## Task instructions
The lines to be copied are those below that contain "extending".

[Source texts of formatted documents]
==================================================

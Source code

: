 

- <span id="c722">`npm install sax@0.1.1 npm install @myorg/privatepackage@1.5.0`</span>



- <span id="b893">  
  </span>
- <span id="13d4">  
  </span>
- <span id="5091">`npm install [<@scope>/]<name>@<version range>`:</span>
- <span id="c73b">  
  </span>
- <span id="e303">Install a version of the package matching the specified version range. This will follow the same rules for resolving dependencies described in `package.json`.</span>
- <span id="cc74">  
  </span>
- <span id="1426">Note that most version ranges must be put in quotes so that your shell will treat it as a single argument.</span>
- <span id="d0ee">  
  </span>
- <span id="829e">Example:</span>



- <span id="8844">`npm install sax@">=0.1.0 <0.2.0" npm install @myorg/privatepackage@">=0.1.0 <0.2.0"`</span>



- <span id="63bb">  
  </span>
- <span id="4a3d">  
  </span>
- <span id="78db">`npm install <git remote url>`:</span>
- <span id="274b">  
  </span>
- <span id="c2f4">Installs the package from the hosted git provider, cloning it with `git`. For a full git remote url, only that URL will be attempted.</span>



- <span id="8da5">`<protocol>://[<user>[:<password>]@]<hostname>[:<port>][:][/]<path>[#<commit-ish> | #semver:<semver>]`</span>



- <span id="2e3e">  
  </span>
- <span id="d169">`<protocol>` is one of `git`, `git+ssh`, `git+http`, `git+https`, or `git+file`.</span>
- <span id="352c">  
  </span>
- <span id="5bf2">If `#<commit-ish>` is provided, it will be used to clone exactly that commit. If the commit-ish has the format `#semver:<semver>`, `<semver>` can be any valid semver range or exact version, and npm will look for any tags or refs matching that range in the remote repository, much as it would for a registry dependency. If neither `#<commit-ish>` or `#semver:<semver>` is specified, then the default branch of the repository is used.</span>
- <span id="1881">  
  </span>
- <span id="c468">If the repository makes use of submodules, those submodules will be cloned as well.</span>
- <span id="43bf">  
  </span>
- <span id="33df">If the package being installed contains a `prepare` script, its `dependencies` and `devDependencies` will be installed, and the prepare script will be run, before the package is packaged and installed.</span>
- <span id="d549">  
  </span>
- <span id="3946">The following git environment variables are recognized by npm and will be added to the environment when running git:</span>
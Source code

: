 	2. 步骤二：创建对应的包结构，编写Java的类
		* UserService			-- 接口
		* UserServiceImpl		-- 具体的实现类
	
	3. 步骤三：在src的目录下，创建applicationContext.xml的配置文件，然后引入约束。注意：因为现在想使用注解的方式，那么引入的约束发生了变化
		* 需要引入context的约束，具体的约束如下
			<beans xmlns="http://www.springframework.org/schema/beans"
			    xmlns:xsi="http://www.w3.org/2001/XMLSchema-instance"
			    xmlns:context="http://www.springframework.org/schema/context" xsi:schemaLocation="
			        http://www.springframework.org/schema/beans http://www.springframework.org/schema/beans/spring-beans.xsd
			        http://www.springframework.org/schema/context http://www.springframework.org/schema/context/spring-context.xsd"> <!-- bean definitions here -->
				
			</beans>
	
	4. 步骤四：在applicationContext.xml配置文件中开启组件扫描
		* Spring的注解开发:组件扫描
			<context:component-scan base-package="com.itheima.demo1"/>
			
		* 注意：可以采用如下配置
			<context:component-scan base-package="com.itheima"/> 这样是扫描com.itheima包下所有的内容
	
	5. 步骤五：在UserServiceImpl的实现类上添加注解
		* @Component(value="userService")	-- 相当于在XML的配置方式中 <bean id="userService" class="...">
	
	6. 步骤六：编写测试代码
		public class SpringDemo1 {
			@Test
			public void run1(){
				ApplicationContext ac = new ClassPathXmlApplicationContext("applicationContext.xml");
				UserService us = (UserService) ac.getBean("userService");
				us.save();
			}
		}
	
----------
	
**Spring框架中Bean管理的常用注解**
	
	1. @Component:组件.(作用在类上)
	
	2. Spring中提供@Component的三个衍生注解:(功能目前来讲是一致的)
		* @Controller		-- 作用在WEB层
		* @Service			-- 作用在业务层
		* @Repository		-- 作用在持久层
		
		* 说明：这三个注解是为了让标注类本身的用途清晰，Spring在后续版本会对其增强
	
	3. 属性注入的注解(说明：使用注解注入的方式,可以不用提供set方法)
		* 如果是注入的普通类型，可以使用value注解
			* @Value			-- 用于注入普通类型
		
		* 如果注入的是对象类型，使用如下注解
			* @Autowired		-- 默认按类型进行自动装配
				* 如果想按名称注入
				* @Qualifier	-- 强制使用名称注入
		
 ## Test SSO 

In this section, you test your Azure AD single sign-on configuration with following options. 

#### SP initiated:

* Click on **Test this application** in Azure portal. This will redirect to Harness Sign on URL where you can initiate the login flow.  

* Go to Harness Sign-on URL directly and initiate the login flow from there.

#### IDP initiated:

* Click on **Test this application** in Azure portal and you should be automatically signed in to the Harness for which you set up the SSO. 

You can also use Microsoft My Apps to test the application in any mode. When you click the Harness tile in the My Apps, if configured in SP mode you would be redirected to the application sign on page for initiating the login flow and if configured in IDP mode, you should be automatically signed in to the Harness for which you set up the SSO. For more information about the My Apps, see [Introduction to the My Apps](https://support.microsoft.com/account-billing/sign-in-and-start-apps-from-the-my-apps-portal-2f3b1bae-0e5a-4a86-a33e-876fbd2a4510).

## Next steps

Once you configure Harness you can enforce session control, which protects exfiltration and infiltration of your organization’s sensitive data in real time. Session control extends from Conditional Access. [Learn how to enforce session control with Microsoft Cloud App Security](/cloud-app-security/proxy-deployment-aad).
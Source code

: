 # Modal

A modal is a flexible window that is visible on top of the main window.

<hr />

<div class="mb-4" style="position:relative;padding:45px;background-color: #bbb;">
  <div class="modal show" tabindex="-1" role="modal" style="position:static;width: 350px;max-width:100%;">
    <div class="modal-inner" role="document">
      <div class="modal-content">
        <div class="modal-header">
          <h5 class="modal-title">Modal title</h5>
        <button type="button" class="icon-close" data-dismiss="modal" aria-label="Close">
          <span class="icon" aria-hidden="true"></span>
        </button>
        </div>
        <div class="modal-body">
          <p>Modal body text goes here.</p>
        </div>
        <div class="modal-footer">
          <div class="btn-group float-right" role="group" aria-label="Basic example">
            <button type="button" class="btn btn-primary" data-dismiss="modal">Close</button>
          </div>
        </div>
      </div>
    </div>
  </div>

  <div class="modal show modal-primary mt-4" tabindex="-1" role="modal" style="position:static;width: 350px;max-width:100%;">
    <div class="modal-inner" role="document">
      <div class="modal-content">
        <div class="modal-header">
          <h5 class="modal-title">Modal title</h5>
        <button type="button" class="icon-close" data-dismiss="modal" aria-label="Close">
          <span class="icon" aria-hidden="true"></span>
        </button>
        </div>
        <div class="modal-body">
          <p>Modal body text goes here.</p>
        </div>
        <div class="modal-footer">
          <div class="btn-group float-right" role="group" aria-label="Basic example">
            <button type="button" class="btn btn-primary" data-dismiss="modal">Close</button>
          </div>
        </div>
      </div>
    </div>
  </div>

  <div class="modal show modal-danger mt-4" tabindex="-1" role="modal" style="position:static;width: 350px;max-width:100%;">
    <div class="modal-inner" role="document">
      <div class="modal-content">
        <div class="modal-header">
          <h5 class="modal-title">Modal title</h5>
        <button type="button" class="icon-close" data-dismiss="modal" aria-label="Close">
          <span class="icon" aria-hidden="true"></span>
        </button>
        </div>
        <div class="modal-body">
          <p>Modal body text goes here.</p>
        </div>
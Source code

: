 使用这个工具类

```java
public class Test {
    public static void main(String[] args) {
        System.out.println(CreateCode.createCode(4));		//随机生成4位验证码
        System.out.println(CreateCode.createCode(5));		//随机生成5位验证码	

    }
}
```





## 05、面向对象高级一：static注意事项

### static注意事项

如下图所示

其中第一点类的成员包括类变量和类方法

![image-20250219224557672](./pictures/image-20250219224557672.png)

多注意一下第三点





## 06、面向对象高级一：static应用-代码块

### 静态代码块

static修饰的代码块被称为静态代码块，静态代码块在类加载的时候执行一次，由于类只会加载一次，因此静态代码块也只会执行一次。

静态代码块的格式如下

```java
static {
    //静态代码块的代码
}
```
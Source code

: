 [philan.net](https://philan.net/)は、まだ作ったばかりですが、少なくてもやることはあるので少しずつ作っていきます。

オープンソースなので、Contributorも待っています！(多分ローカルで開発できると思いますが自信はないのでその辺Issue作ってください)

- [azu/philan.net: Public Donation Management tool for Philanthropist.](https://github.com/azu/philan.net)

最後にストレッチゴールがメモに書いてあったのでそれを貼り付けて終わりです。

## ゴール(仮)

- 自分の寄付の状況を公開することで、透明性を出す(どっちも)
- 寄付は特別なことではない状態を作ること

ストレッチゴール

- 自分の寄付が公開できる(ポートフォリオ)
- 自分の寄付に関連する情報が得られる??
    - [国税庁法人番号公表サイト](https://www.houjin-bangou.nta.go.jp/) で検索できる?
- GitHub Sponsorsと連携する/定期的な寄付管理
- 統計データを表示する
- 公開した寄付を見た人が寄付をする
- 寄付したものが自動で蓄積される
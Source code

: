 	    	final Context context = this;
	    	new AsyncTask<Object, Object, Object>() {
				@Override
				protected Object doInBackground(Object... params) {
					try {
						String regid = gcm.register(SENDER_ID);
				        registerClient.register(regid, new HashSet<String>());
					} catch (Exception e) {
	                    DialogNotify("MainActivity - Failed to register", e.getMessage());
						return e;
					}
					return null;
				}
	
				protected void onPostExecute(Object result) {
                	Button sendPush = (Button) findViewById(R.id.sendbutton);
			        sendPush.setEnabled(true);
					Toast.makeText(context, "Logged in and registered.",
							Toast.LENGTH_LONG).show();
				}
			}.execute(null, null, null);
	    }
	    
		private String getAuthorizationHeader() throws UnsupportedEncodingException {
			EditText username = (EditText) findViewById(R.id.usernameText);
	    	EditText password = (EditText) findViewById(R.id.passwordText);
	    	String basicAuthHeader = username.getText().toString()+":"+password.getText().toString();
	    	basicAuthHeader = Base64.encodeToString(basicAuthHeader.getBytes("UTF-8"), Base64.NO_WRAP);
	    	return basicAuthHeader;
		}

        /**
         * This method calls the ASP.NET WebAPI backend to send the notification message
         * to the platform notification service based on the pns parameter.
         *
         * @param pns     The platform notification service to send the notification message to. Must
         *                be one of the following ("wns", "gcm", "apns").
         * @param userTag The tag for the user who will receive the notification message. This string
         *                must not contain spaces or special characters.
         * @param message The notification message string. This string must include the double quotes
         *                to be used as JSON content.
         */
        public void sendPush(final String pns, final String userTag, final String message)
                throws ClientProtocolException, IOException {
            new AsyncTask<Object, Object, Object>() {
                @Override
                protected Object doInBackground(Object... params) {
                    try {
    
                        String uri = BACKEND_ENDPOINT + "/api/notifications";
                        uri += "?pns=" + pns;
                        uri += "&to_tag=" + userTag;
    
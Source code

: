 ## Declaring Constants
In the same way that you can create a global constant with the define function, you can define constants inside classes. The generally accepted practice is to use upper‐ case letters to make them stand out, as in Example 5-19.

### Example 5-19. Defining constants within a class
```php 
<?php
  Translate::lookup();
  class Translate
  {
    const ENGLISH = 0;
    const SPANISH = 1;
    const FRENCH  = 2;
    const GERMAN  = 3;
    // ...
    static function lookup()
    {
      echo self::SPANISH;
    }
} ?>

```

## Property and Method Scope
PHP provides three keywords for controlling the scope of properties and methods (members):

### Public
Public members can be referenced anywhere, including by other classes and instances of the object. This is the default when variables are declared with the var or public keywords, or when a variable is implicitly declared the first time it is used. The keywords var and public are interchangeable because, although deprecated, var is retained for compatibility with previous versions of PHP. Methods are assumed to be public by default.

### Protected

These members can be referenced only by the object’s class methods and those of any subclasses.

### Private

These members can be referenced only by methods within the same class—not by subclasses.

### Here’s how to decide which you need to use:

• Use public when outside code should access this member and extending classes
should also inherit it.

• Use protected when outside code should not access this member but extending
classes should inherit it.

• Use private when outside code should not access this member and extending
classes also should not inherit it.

==================================================

## Solution to this exercise
• Use public when outside code should access this member and extending classes
• Use protected when outside code should not access this member but extending
• Use private when outside code should not access this member and extending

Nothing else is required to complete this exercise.